What to do:
Show all lines from the data that include the word "aangepast".

╭─ Supplied information

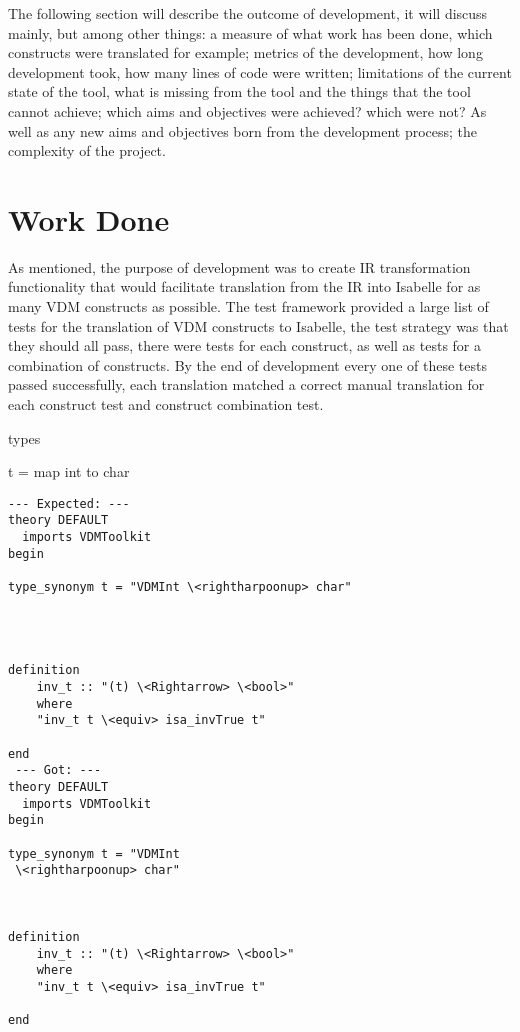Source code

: The following section will describe the outcome of development, it will discuss mainly, but among other things: a measure of what work has been done, which constructs were translated for example; metrics of the development, how long development took, how many lines of code were written; limitations of the current state of the tool, what is missing from the tool and the things that the tool cannot achieve; which aims and objectives were achieved? which were not? As well as any new aims and objectives born from the development process; the complexity of the project.

\section{Work Done}
As mentioned, the purpose of development was to create IR transformation functionality that would facilitate translation from the IR into Isabelle for as many VDM constructs as possible. The test framework provided a large list of tests for the translation of VDM constructs to Isabelle, the test strategy was that they should all pass, there were tests for each construct, as well as tests for a combination of constructs. By the end of development every one of these tests passed successfully, each translation matched a correct manual translation for each construct test and construct combination test.
\begin{vdmsl}[label=lst:MapIntChar.vdmsl, caption=The VDM-SL test file\, MapIntChar.vdmsl. This test file tests that the translation of a VDM-SL map\, and a combination of int and char constructs\, matches a previously manually translated correct translation\, seen below in MapIntChar.vdmsl.result. If the translation matches\, the tool successfully translates this construct.]
types

t = map int to char
\end{vdmsl} 
\begin{lstlisting}[language=Isabelle, label=lst:MapIntChar.vdmsl.result, caption=The MapIntChar.vdmsl.result file specifies that the below is the correct translation\, and the output of the tool applied to MapIntChar.vdmsl should match it. The file specifies that not only should the type be translated but so should also have generated invariant for it. The output\, under the word "Got:" matches\, and so this test passes\, this construct is successfully translated.]
 --- Expected: ---
theory DEFAULT
  imports VDMToolkit
begin

type_synonym t = "VDMInt \<rightharpoonup> char"




definition
    inv_t :: "(t) \<Rightarrow> \<bool>"
    where
    "inv_t t \<equiv> isa_invTrue t"

end
 --- Got: ---
theory DEFAULT
  imports VDMToolkit
begin

type_synonym t = "VDMInt
 \<rightharpoonup> char"



definition
	inv_t :: "(t) \<Rightarrow> \<bool>"
    where
    "inv_t t \<equiv> isa_invTrue t"

end
\end{lstlisting}

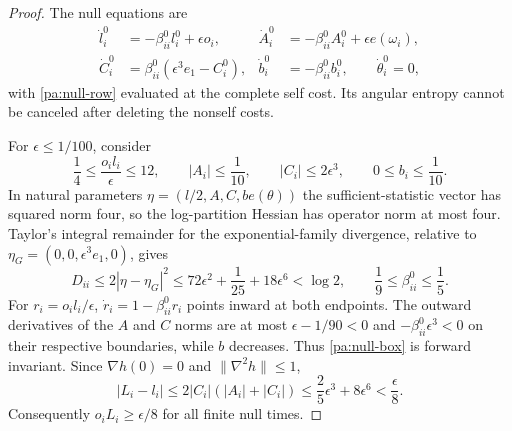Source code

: \begin{proof}
The null equations are
\begin{equation}
 \begin{aligned}
 \dot l_i^0&=-\beta_{ii}^0l_i^0+\epsilon o_i,&
 \dot A_i^0&=-\beta_{ii}^0A_i^0+\epsilon e(\omega_i),\\
 \dot C_i^0&=\beta_{ii}^0(\epsilon^3e_1-C_i^0),&
 \dot b_i^0&=-\beta_{ii}^0b_i^0,\qquad\dot\theta_i^0=0,
 \end{aligned}
 \label{pa:angular-null}
\end{equation}
with \cref{pa:null-row} evaluated at the complete self cost. Its angular entropy cannot be canceled after deleting the nonself costs.

For $\epsilon\leq1/100$, consider
\begin{equation}
 \frac14\leq\frac{o_i l_i}{\epsilon}\leq12,\qquad
 |A_i|\leq\frac1{10},\qquad |C_i|\leq2\epsilon^3,\qquad
 0\leq b_i\leq\frac1{10}.
 \label{pa:null-box}
\end{equation}
In natural parameters $\eta=(l/2,A,C,b e(\theta))$ the sufficient-statistic vector has squared norm four, so the log-partition Hessian has operator norm at most four. Taylor's integral remainder for the exponential-family divergence, relative to $\eta_G=(0,0,\epsilon^3e_1,0)$, gives
\begin{equation}
 D_{ii}\leq2|\eta-\eta_G|^2
 \leq72\epsilon^2+\frac1{25}+18\epsilon^6<\log2,
 \qquad \frac19\leq\beta_{ii}^0\leq\frac15.
 \label{pa:null-bound}
\end{equation}
For $r_i=o_i l_i/\epsilon$, $\dot r_i=1-\beta_{ii}^0r_i$ points inward at both endpoints. The outward derivatives of the $A$ and $C$ norms are at most $\epsilon-1/90<0$ and $-\beta_{ii}^0\epsilon^3<0$ on their respective boundaries, while $b$ decreases. Thus \cref{pa:null-box} is forward invariant. Since $\nabla h(0)=0$ and $\|\nabla^2h\|\leq1$,
\begin{equation}
 |L_i-l_i|\leq2|C_i|(|A_i|+|C_i|)
 \leq\frac25\epsilon^3+8\epsilon^6<\frac\epsilon8.
 \label{pa:null-sign-bound}
\end{equation}
Consequently $o_iL_i\geq\epsilon/8$ for all finite null times.


\end{proof}
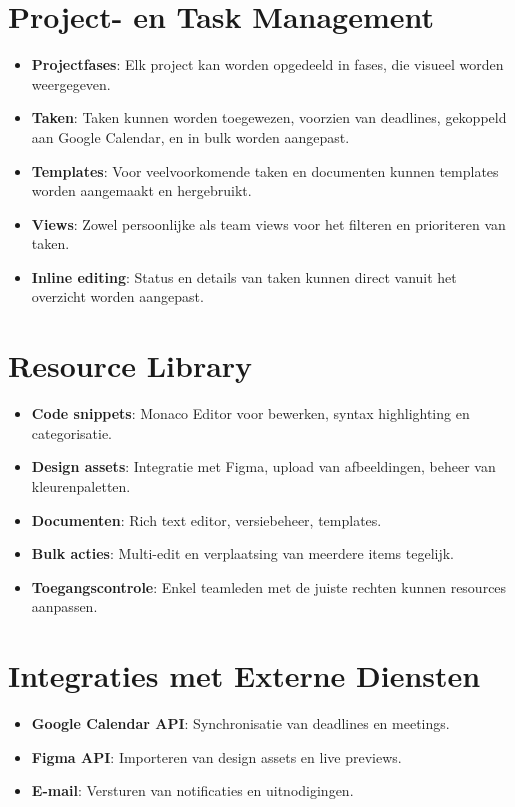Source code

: \section{Project- en Task Management}
\label{sec:project-task}

\begin{itemize}
    \item \textbf{Projectfases}: Elk project kan worden opgedeeld in fases, die visueel worden weergegeven.
    \item \textbf{Taken}: Taken kunnen worden toegewezen, voorzien van deadlines, gekoppeld aan Google Calendar, en in bulk worden aangepast.
    \item \textbf{Templates}: Voor veelvoorkomende taken en documenten kunnen templates worden aangemaakt en hergebruikt.
    \item \textbf{Views}: Zowel persoonlijke als team views voor het filteren en prioriteren van taken.
    \item \textbf{Inline editing}: Status en details van taken kunnen direct vanuit het overzicht worden aangepast.
\end{itemize}

\section{Resource Library}
\label{sec:resource-library}

\begin{itemize}
    \item \textbf{Code snippets}: Monaco Editor voor bewerken, syntax highlighting en categorisatie.
    \item \textbf{Design assets}: Integratie met Figma, upload van afbeeldingen, beheer van kleurenpaletten.
    \item \textbf{Documenten}: Rich text editor, versiebeheer, templates.
    \item \textbf{Bulk acties}: Multi-edit en verplaatsing van meerdere items tegelijk.
    \item \textbf{Toegangscontrole}: Enkel teamleden met de juiste rechten kunnen resources aanpassen.
\end{itemize}

\section{Integraties met Externe Diensten}
\label{sec:integraties}

\begin{itemize}
    \item \textbf{Google Calendar API}: Synchronisatie van deadlines en meetings.
    \item \textbf{Figma API}: Importeren van design assets en live previews.
    \item \textbf{E-mail}: Versturen van notificaties en uitnodigingen.
   
\end{itemize}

╰─

Response box:
    \item \textbf{Taken}: Taken kunnen worden toegewezen, voorzien van deadlines, gekoppeld aan Google Calendar, en in bulk worden aangepast.
    \item \textbf{Inline editing}: Status en details van taken kunnen direct vanuit het overzicht worden aangepast.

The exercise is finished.